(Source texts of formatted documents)

__________

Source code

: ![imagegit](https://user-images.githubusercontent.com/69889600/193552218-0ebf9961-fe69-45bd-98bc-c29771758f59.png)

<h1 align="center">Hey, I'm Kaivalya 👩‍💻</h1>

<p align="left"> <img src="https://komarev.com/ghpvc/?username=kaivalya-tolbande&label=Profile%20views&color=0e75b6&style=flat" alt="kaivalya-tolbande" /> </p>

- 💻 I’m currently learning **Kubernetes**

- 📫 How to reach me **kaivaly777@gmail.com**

__________

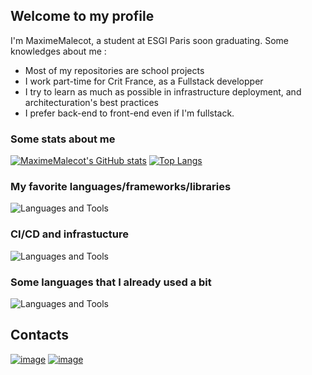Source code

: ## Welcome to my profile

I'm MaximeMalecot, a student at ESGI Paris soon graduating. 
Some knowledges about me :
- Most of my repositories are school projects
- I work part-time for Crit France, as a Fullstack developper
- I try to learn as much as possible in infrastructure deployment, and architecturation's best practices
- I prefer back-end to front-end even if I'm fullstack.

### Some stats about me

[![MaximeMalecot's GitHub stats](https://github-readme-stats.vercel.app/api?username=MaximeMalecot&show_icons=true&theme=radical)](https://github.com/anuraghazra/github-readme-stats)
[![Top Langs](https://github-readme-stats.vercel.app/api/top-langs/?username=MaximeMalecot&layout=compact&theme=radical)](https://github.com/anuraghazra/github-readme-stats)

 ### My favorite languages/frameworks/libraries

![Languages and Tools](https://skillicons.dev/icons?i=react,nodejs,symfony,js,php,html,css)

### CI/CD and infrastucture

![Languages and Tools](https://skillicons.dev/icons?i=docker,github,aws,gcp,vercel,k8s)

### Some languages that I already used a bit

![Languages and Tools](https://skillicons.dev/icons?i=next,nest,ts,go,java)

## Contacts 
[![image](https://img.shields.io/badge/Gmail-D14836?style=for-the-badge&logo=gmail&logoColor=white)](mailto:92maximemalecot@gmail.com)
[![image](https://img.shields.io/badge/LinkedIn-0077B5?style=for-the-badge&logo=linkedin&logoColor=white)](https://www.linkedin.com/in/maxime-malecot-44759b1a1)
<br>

__________

- What this task involves:
Could you retype exactly the lines above, starting at the line that contains "I'm Kaivalya 👩‍💻</h1>" and ending at the line that contains "- 📫 How to reach me **kaivaly777@gmail.com**", and nothing more?

- Output of the exercise:
<h1 align="center">Hey, I'm Kaivalya 👩‍💻</h1>

<p align="left"> <img src="https://komarev.com/ghpvc/?username=kaivalya-tolbande&label=Profile%20views&color=0e75b6&style=flat" alt="kaivalya-tolbande" /> </p>

- 💻 I’m currently learning **Kubernetes**

- 📫 How to reach me **kaivaly777@gmail.com**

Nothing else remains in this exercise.